> Task goal
What lines below mention the word "USDC"? Copy each one.

*** Opening of Records shown ***

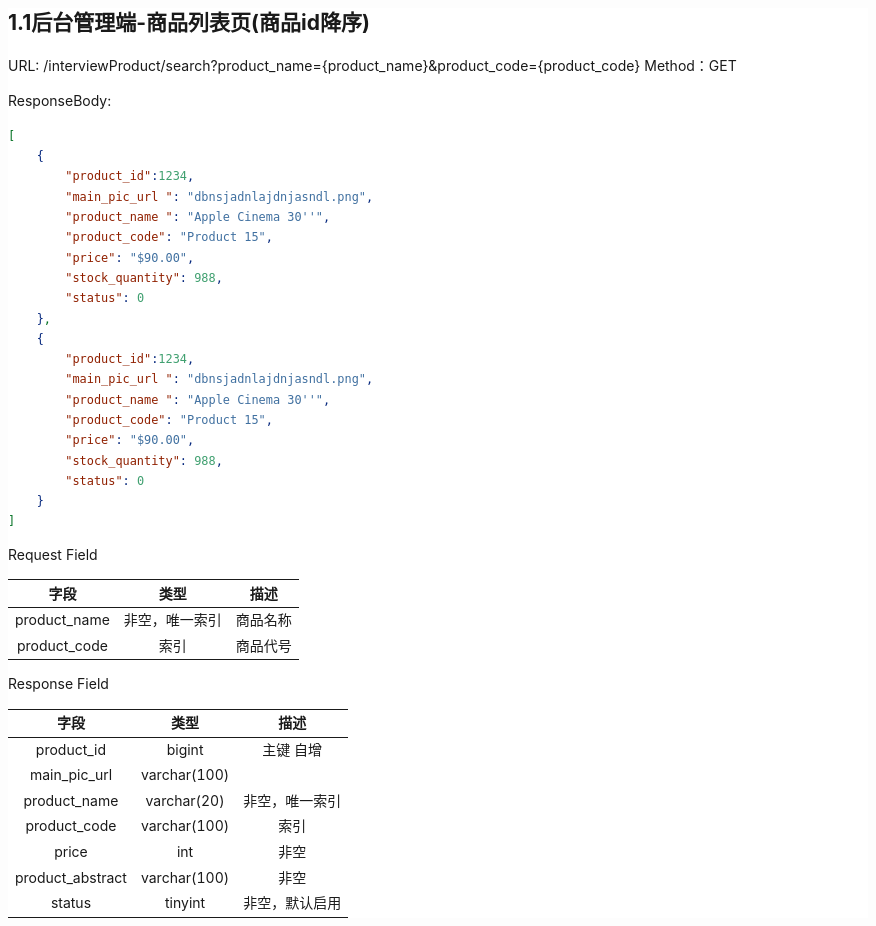 ## 1.1后台管理端-商品列表页(商品id降序)

URL: /interviewProduct/search?product_name={product_name}&product_code={product_code}
Method：GET 

ResponseBody:  

```json
[
    {
        "product_id":1234,
        "main_pic_url ": "dbnsjadnlajdnjasndl.png",
        "product_name ": "Apple Cinema 30''",
        "product_code": "Product 15",
        "price": "$90.00",
        "stock_quantity": 988,
        "status": 0
    },
    {
        "product_id":1234,
        "main_pic_url ": "dbnsjadnlajdnjasndl.png",
        "product_name ": "Apple Cinema 30''",
        "product_code": "Product 15",
        "price": "$90.00",
        "stock_quantity": 988,
        "status": 0
    }
]

```

Request Field  

|  字段   |  类型   |           描述           |
| :-----: | :-----: | :----------------------: |
|product_name |非空，唯一索引  |商品名称  |
|product_code |索引  |商品代号  |

Response Field  

|    字段     |  类型   |          描述          |
| :---------: | :-----: | :--------------------: |
|product_id  |bigint  |主键 自增  |ID  |
|main_pic_url  |varchar(100) |  |主图  |
|product_name  |varchar(20)  |非空，唯一索引  |商品名称  |
|product_code  |varchar(100)  |索引  |商品代号  |
|price  |int  |非空  |价格  |
|product_abstract  |varchar(100)  |非空  |摘要  |
|status  |tinyint  |非空，默认启用 |状态(0为禁用，1为启用)  |
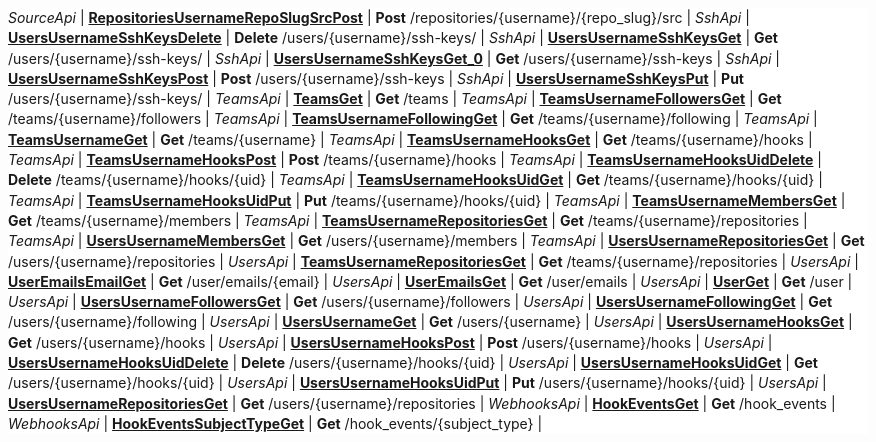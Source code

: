 *SourceApi* | [**RepositoriesUsernameRepoSlugSrcPost**](docs/SourceApi.md#repositoriesusernamereposlugsrcpost) | **Post** /repositories/{username}/{repo_slug}/src | 
*SshApi* | [**UsersUsernameSshKeysDelete**](docs/SshApi.md#usersusernamesshkeysdelete) | **Delete** /users/{username}/ssh-keys/ | 
*SshApi* | [**UsersUsernameSshKeysGet**](docs/SshApi.md#usersusernamesshkeysget) | **Get** /users/{username}/ssh-keys/ | 
*SshApi* | [**UsersUsernameSshKeysGet_0**](docs/SshApi.md#usersusernamesshkeysget_0) | **Get** /users/{username}/ssh-keys | 
*SshApi* | [**UsersUsernameSshKeysPost**](docs/SshApi.md#usersusernamesshkeyspost) | **Post** /users/{username}/ssh-keys | 
*SshApi* | [**UsersUsernameSshKeysPut**](docs/SshApi.md#usersusernamesshkeysput) | **Put** /users/{username}/ssh-keys/ | 
*TeamsApi* | [**TeamsGet**](docs/TeamsApi.md#teamsget) | **Get** /teams | 
*TeamsApi* | [**TeamsUsernameFollowersGet**](docs/TeamsApi.md#teamsusernamefollowersget) | **Get** /teams/{username}/followers | 
*TeamsApi* | [**TeamsUsernameFollowingGet**](docs/TeamsApi.md#teamsusernamefollowingget) | **Get** /teams/{username}/following | 
*TeamsApi* | [**TeamsUsernameGet**](docs/TeamsApi.md#teamsusernameget) | **Get** /teams/{username} | 
*TeamsApi* | [**TeamsUsernameHooksGet**](docs/TeamsApi.md#teamsusernamehooksget) | **Get** /teams/{username}/hooks | 
*TeamsApi* | [**TeamsUsernameHooksPost**](docs/TeamsApi.md#teamsusernamehookspost) | **Post** /teams/{username}/hooks | 
*TeamsApi* | [**TeamsUsernameHooksUidDelete**](docs/TeamsApi.md#teamsusernamehooksuiddelete) | **Delete** /teams/{username}/hooks/{uid} | 
*TeamsApi* | [**TeamsUsernameHooksUidGet**](docs/TeamsApi.md#teamsusernamehooksuidget) | **Get** /teams/{username}/hooks/{uid} | 
*TeamsApi* | [**TeamsUsernameHooksUidPut**](docs/TeamsApi.md#teamsusernamehooksuidput) | **Put** /teams/{username}/hooks/{uid} | 
*TeamsApi* | [**TeamsUsernameMembersGet**](docs/TeamsApi.md#teamsusernamemembersget) | **Get** /teams/{username}/members | 
*TeamsApi* | [**TeamsUsernameRepositoriesGet**](docs/TeamsApi.md#teamsusernamerepositoriesget) | **Get** /teams/{username}/repositories | 
*TeamsApi* | [**UsersUsernameMembersGet**](docs/TeamsApi.md#usersusernamemembersget) | **Get** /users/{username}/members | 
*TeamsApi* | [**UsersUsernameRepositoriesGet**](docs/TeamsApi.md#usersusernamerepositoriesget) | **Get** /users/{username}/repositories | 
*UsersApi* | [**TeamsUsernameRepositoriesGet**](docs/UsersApi.md#teamsusernamerepositoriesget) | **Get** /teams/{username}/repositories | 
*UsersApi* | [**UserEmailsEmailGet**](docs/UsersApi.md#useremailsemailget) | **Get** /user/emails/{email} | 
*UsersApi* | [**UserEmailsGet**](docs/UsersApi.md#useremailsget) | **Get** /user/emails | 
*UsersApi* | [**UserGet**](docs/UsersApi.md#userget) | **Get** /user | 
*UsersApi* | [**UsersUsernameFollowersGet**](docs/UsersApi.md#usersusernamefollowersget) | **Get** /users/{username}/followers | 
*UsersApi* | [**UsersUsernameFollowingGet**](docs/UsersApi.md#usersusernamefollowingget) | **Get** /users/{username}/following | 
*UsersApi* | [**UsersUsernameGet**](docs/UsersApi.md#usersusernameget) | **Get** /users/{username} | 
*UsersApi* | [**UsersUsernameHooksGet**](docs/UsersApi.md#usersusernamehooksget) | **Get** /users/{username}/hooks | 
*UsersApi* | [**UsersUsernameHooksPost**](docs/UsersApi.md#usersusernamehookspost) | **Post** /users/{username}/hooks | 
*UsersApi* | [**UsersUsernameHooksUidDelete**](docs/UsersApi.md#usersusernamehooksuiddelete) | **Delete** /users/{username}/hooks/{uid} | 
*UsersApi* | [**UsersUsernameHooksUidGet**](docs/UsersApi.md#usersusernamehooksuidget) | **Get** /users/{username}/hooks/{uid} | 
*UsersApi* | [**UsersUsernameHooksUidPut**](docs/UsersApi.md#usersusernamehooksuidput) | **Put** /users/{username}/hooks/{uid} | 
*UsersApi* | [**UsersUsernameRepositoriesGet**](docs/UsersApi.md#usersusernamerepositoriesget) | **Get** /users/{username}/repositories | 
*WebhooksApi* | [**HookEventsGet**](docs/WebhooksApi.md#hookeventsget) | **Get** /hook_events | 
*WebhooksApi* | [**HookEventsSubjectTypeGet**](docs/WebhooksApi.md#hookeventssubjecttypeget) | **Get** /hook_events/{subject_type} | 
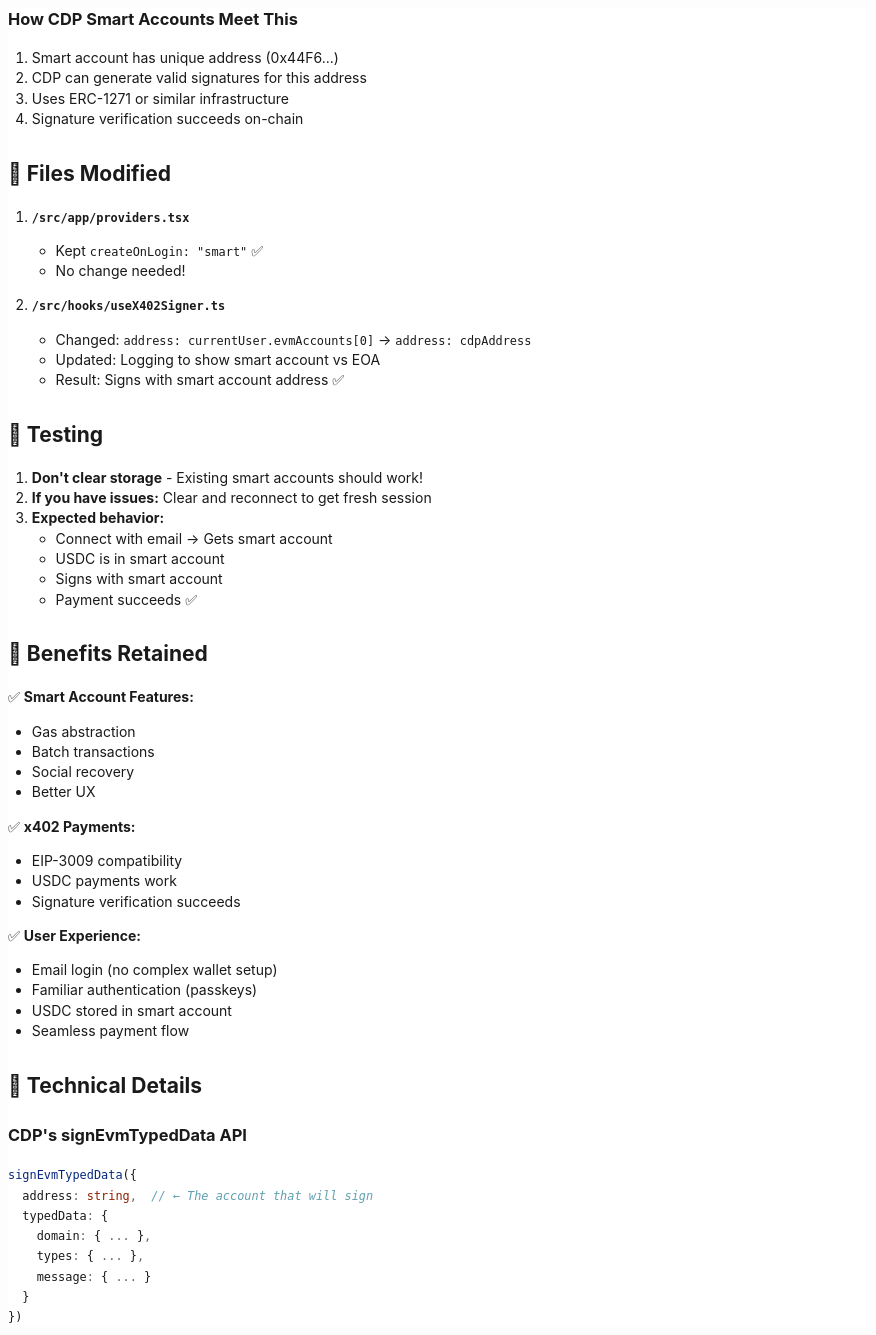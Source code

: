 ### How CDP Smart Accounts Meet This
1. Smart account has unique address (0x44F6...)
2. CDP can generate valid signatures for this address
3. Uses ERC-1271 or similar infrastructure
4. Signature verification succeeds on-chain

## 📝 Files Modified

1. **`/src/app/providers.tsx`**
   - Kept `createOnLogin: "smart"` ✅
   - No change needed!

2. **`/src/hooks/useX402Signer.ts`**
   - Changed: `address: currentUser.evmAccounts[0]` → `address: cdpAddress`
   - Updated: Logging to show smart account vs EOA
   - Result: Signs with smart account address ✅

## 🚀 Testing

1. **Don't clear storage** - Existing smart accounts should work!
2. **If you have issues:** Clear and reconnect to get fresh session
3. **Expected behavior:**
   - Connect with email → Gets smart account
   - USDC is in smart account
   - Signs with smart account
   - Payment succeeds ✅

## 🎁 Benefits Retained

✅ **Smart Account Features:**
- Gas abstraction
- Batch transactions
- Social recovery
- Better UX

✅ **x402 Payments:**
- EIP-3009 compatibility
- USDC payments work
- Signature verification succeeds

✅ **User Experience:**
- Email login (no complex wallet setup)
- Familiar authentication (passkeys)
- USDC stored in smart account
- Seamless payment flow

## 🔧 Technical Details

### CDP's signEvmTypedData API
```typescript
signEvmTypedData({
  address: string,  // ← The account that will sign
  typedData: {
    domain: { ... },
    types: { ... },
    message: { ... }
  }
})
```
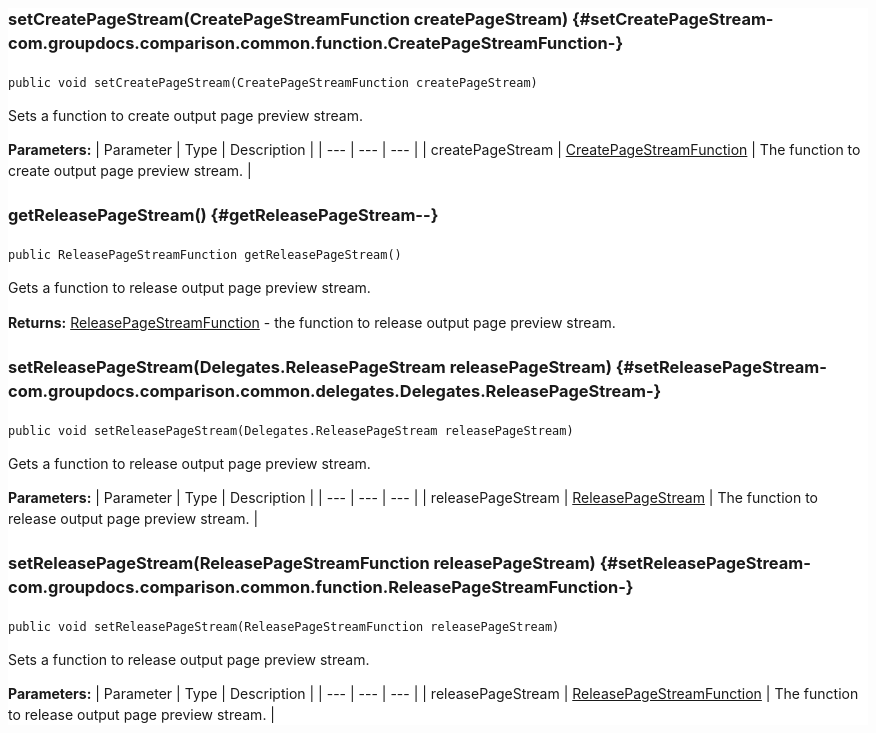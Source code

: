 ### setCreatePageStream(CreatePageStreamFunction createPageStream) {#setCreatePageStream-com.groupdocs.comparison.common.function.CreatePageStreamFunction-}
```
public void setCreatePageStream(CreatePageStreamFunction createPageStream)
```


Sets a function to create output page preview stream.

**Parameters:**
| Parameter | Type | Description |
| --- | --- | --- |
| createPageStream | [CreatePageStreamFunction](../../com.groupdocs.comparison.common.function/createpagestreamfunction) | The function to create output page preview stream. |

### getReleasePageStream() {#getReleasePageStream--}
```
public ReleasePageStreamFunction getReleasePageStream()
```


Gets a function to release output page preview stream.

**Returns:**
[ReleasePageStreamFunction](../../com.groupdocs.comparison.common.function/releasepagestreamfunction) - the function to release output page preview stream.
### setReleasePageStream(Delegates.ReleasePageStream releasePageStream) {#setReleasePageStream-com.groupdocs.comparison.common.delegates.Delegates.ReleasePageStream-}
```
public void setReleasePageStream(Delegates.ReleasePageStream releasePageStream)
```


Gets a function to release output page preview stream.

**Parameters:**
| Parameter | Type | Description |
| --- | --- | --- |
| releasePageStream | [ReleasePageStream](../../com.groupdocs.comparison.common.delegates/releasepagestream) | The function to release output page preview stream. |

### setReleasePageStream(ReleasePageStreamFunction releasePageStream) {#setReleasePageStream-com.groupdocs.comparison.common.function.ReleasePageStreamFunction-}
```
public void setReleasePageStream(ReleasePageStreamFunction releasePageStream)
```


Sets a function to release output page preview stream.

**Parameters:**
| Parameter | Type | Description |
| --- | --- | --- |
| releasePageStream | [ReleasePageStreamFunction](../../com.groupdocs.comparison.common.function/releasepagestreamfunction) | The function to release output page preview stream. |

*** Close of Records shown ***

> Exercise answer
   - USDC is in smart account
- USDC payments work
- USDC stored in smart account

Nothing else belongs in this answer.